One particularly relevant pathway in which cholesterol takes place is the Hedgehog signaling pathway. This pathway is very important during embryonic development, and involved in deciding the fate of cells (i.e., which tissue they need to migrate to). Hedgehog proteins are also involved in the transcription of genes that regulate cell proliferation and differentiation. Cholesterol is important to this pathway because it undergoes covalent bonding to Hedgehog proteins, resulting in their activation. Without cholesterol, the signaling activity is disrupted and cell differentiation may be impaired.

Cholesterol is a precursor for many important molecules. These include bile acids (important in processing dietary fats), oxysterols, neurosteroids (involved in neurotransmission and excitation), glucocorticoids (involved in immune and inflammatory processes), mineralocorticoids (osmotic balance), and sex steroids (i.e. estrogen and testosterone; wide range of function but involved in genital development prenatally). Finally, cholesterol is a major component of myelin, a protective layer around neurons. Myelination occurs most rapidly during prenatal development, meaning that the demand for cholesterol biosynthesis is very high.

==Pathogenesis==

Given that the function of cholesterol encompasses a very wide range, it is unlikely that the symptoms of SLOS are due to a single molecular mechanism. Some of the molecular effects are yet unknown, but could be extrapolated based on the role of cholesterol. In general, the negative effects are due to decreased levels of cholesterol and increased levels of cholesterol precursors-most notably, 7DHC. Although 7DHC is structurally similar to cholesterol, and could potentially act as a substitute, the effects of this are still being studied.

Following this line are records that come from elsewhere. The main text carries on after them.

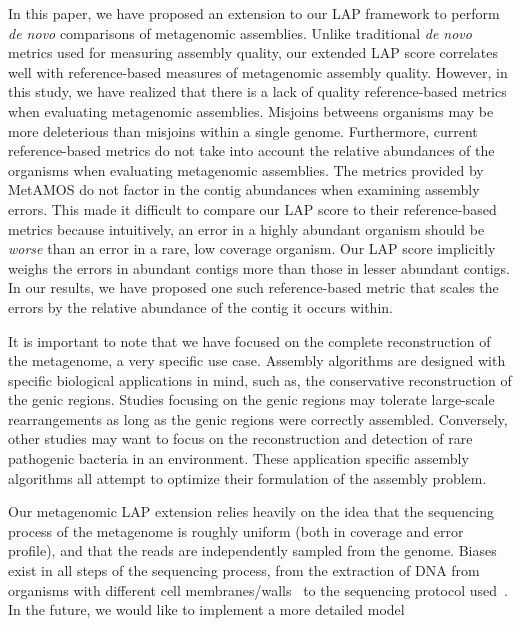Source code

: \documentclass[conference]{IEEEtran}
\begin{document}
In this paper, we have proposed an extension to our LAP framework to perform \emph{de novo} comparisons of metagenomic assemblies.
Unlike traditional \emph{de novo} metrics used for measuring assembly quality, our extended LAP score correlates well with reference-based measures of metagenomic assembly quality.
However, in this study, we have realized that there is a lack of quality reference-based metrics when evaluating metagenomic assemblies.
Misjoins betweens organisms may be more deleterious than misjoins within a single genome.
Furthermore, current reference-based metrics do not take into account the relative abundances of the organisms when evaluating metagenomic assemblies.
The metrics provided by MetAMOS do not factor in the contig abundances when examining assembly errors.
This made it difficult to compare our LAP score to their reference-based metrics because intuitively, an error in a highly abundant organism should be \emph{worse} than an error in a rare, low coverage organism.
Our LAP score implicitly weighs the errors in abundant contigs more than those in lesser abundant contigs.
In our results, we have proposed one such reference-based metric that scales the errors by the relative abundance of the contig it occurs within.

It is important to note that we have focused on the complete reconstruction of the metagenome, a very specific use case.
Assembly algorithms are designed with specific biological applications in mind, such as, the conservative reconstruction of the genic regions.
Studies focusing on the genic regions may tolerate large-scale rearrangements as long as the genic regions were correctly assembled.
Conversely, other studies may want to focus on the reconstruction and detection of rare pathogenic bacteria in an environment.
These application specific assembly algorithms all attempt to optimize their formulation of the assembly problem.

Our metagenomic LAP extension relies heavily on the idea that the sequencing process of the metagenome is roughly uniform (both in coverage and error profile), and that the reads are independently sampled from the genome.
Biases exist in all steps of the sequencing process, from the extraction of DNA from organisms with different cell membranes/walls~\cite{carrigg2007dna,krsek1999comparison} to the sequencing protocol used~\cite{morgan2010metagenomic,temperton2009bias,darling2004mauve}.
In the future, we would like to implement a more detailed model

\end{document}
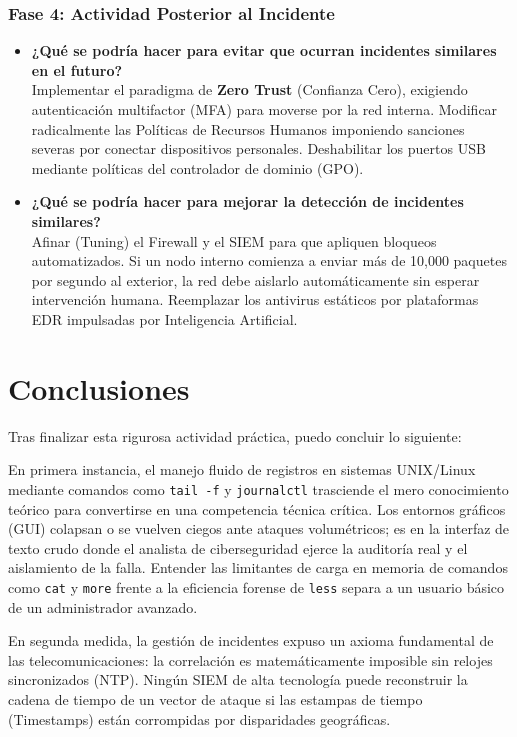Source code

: \documentclass[12pt,a4paper]{article}
\begin{document}
\subsubsection{Fase 4: Actividad Posterior al Incidente}
\begin{itemize}
    \item \textbf{¿Qué se podría hacer para evitar que ocurran incidentes similares en el futuro?}\\
    Implementar el paradigma de \textbf{Zero Trust} (Confianza Cero), exigiendo autenticación multifactor (MFA) para moverse por la red interna. Modificar radicalmente las Políticas de Recursos Humanos imponiendo sanciones severas por conectar dispositivos personales. Deshabilitar los puertos USB mediante políticas del controlador de dominio (GPO).
    \item \textbf{¿Qué se podría hacer para mejorar la detección de incidentes similares?}\\
    Afinar (Tuning) el Firewall y el SIEM para que apliquen bloqueos automatizados. Si un nodo interno comienza a enviar más de 10,000 paquetes por segundo al exterior, la red debe aislarlo automáticamente sin esperar intervención humana. Reemplazar los antivirus estáticos por plataformas EDR impulsadas por Inteligencia Artificial.
\end{itemize}
\newpage

\section{Conclusiones}

Tras finalizar esta rigurosa actividad práctica, puedo concluir lo siguiente:

En primera instancia, el manejo fluido de registros en sistemas UNIX/Linux mediante comandos como \texttt{tail -f} y \texttt{journalctl} trasciende el mero conocimiento teórico para convertirse en una competencia técnica crítica. Los entornos gráficos (GUI) colapsan o se vuelven ciegos ante ataques volumétricos; es en la interfaz de texto crudo donde el analista de ciberseguridad ejerce la auditoría real y el aislamiento de la falla. Entender las limitantes de carga en memoria de comandos como \texttt{cat} y \texttt{more} frente a la eficiencia forense de \texttt{less} separa a un usuario básico de un administrador avanzado.

En segunda medida, la gestión de incidentes expuso un axioma fundamental de las telecomunicaciones: la correlación es matemáticamente imposible sin relojes sincronizados (NTP). Ningún SIEM de alta tecnología puede reconstruir la cadena de tiempo de un vector de ataque si las estampas de tiempo (Timestamps) están corrompidas por disparidades geográficas.
\end{document}
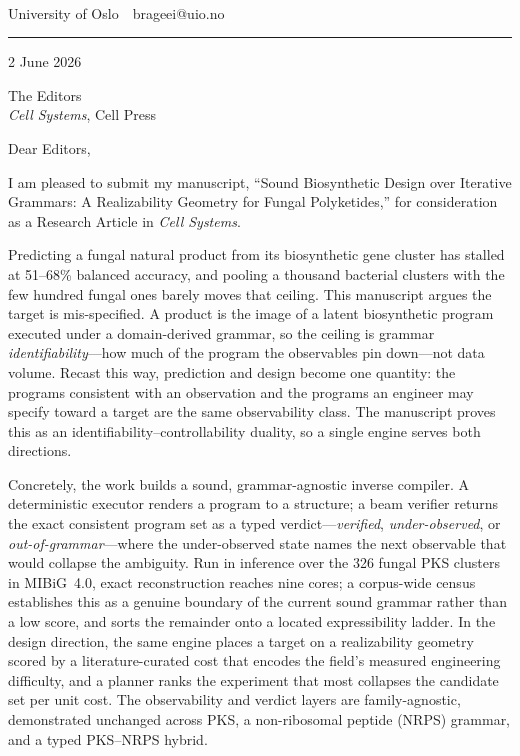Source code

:\documentclass[11pt]{article}
\begin{document}
\\[2pt]
{\small University of Oslo \,\textbar\, brageei@uio.no}\\[-5pt]
\noindent\rule{\linewidth}{0.4pt}

\vspace{8pt}
\hfill 2 June 2026

\vspace{4pt}
\noindent The Editors\\
\textit{Cell Systems}, Cell Press

\vspace{10pt}
\noindent Dear Editors,

I am pleased to submit my manuscript, ``Sound Biosynthetic Design over Iterative Grammars: A
Realizability Geometry for Fungal Polyketides,'' for consideration as a Research Article in
\textit{Cell Systems}.

Predicting a fungal natural product from its biosynthetic gene cluster has stalled at 51--68\%
balanced accuracy, and pooling a thousand bacterial clusters with the few hundred fungal ones barely
moves that ceiling. This manuscript argues the target is mis-specified. A product is the image of a
latent biosynthetic program executed under a domain-derived grammar, so the ceiling is grammar
\emph{identifiability}---how much of the program the observables pin down---not data volume. Recast
this way, prediction and design become one quantity: the programs consistent with an observation and
the programs an engineer may specify toward a target are the same observability class. The manuscript
proves this as an identifiability--controllability duality, so a single engine serves both directions.

Concretely, the work builds a sound, grammar-agnostic inverse compiler. A deterministic executor
renders a program to a structure; a beam verifier returns the exact consistent program set as a typed
verdict---\emph{verified}, \emph{under-observed}, or \emph{out-of-grammar}---where the under-observed
state names the next observable that would collapse the ambiguity. Run in inference over the 326 fungal
PKS clusters in MIBiG~4.0, exact reconstruction reaches nine cores; a corpus-wide census establishes
this as a genuine boundary of the current sound grammar rather than a low score, and sorts the
remainder onto a located expressibility ladder. In the design direction, the same engine places a
target on a realizability geometry scored by a literature-curated cost that encodes the field's
measured engineering difficulty, and a planner ranks the experiment that most collapses the candidate
set per unit cost. The observability and verdict layers are family-agnostic, demonstrated unchanged
across PKS, a non-ribosomal peptide (NRPS) grammar, and a typed PKS--NRPS hybrid.
\end{document}
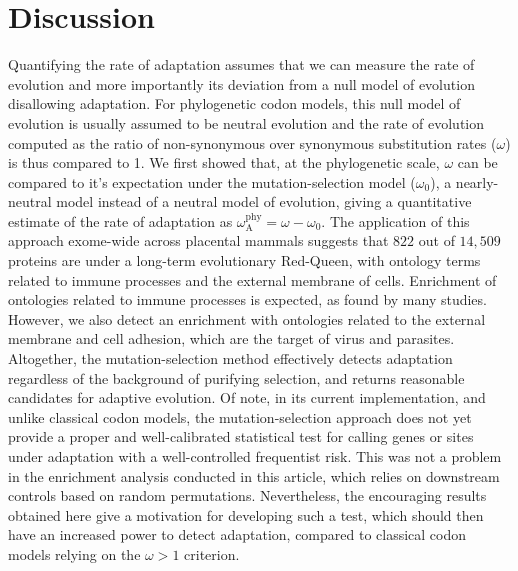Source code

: \documentclass{article}
\newcommand{\rateApop}{\omega_{\mathrm{A}}}
\newcommand{\rateAphy}{\rateApop^{\mathrm{phy}}}
\begin{document}
    \section*{Discussion}\label{sec:discussion}

    Quantifying the rate of adaptation assumes that we can measure the rate of evolution and more importantly its deviation from a null model of evolution disallowing adaptation.
    For phylogenetic codon models, this null model of evolution is usually assumed to be neutral evolution and the rate of evolution computed as the ratio of non-synonymous over synonymous substitution rates ($\omega$) is thus compared to 1.
    We first showed that, at the phylogenetic scale, $\omega$ can be compared to it's expectation under the mutation-selection model ($\omega_{0}$), a nearly-neutral model instead of a neutral model of evolution, giving a quantitative estimate of the rate of adaptation as $\rateAphy = \omega - \omega_{0}$.
    The application of this approach exome-wide across placental mammals suggests that $822$ out of $14,509$ proteins are under a long-term evolutionary Red-Queen, with ontology terms related to immune processes and the external membrane of cells.
    Enrichment of ontologies related to immune processes is expected, as found by many studies\cite{kosiol_patterns_2008, enard_viruses_2016, ebel_high_2017}.
    However, we also detect an enrichment with ontologies related to the external membrane and cell adhesion, which are the target of virus and parasites.
    Altogether, the mutation-selection method effectively detects adaptation regardless of the background of purifying selection, and returns reasonable candidates for adaptive evolution.
    Of note, in its current implementation, and unlike classical codon models\cite{wong_accuracy_2004, yang_paml_2007}, the mutation-selection approach does not yet provide a proper and well-calibrated statistical test for calling genes or sites under adaptation with a well-controlled frequentist risk.
    This was not a problem in the enrichment analysis conducted in this article, which relies on downstream controls based on random permutations.
    Nevertheless, the encouraging results obtained here give a motivation for developing such a test, which should then have an increased power to detect adaptation, compared to classical codon models relying on the $\omega > 1$ criterion.
\end{document}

Most patients with SLOS present decreased cholesterol levels, particularly in the brain (where cholesterol levels rely primarily on new synthesis). This also means that any sterol derivatives of cholesterol would also have reduced concentrations. For example, reduced levels of neurosteroids may be seen in SLOS. These are lipids which take part in signaling within the brain, and must be produced within the brain itself. They are responsible for interacting with nuclear steroid receptors, and bind to neurotransmitter-gated ion channels. Specifically, they modulate the effects of GABA and NMDA receptors, resulting in calming effects, improved memory, and more. Thus, given that some characteristics of SLOS are the opposite of these effects (hyperactivity, anxiety), a reduction in neurosteroids could influence both neurological development and behaviour.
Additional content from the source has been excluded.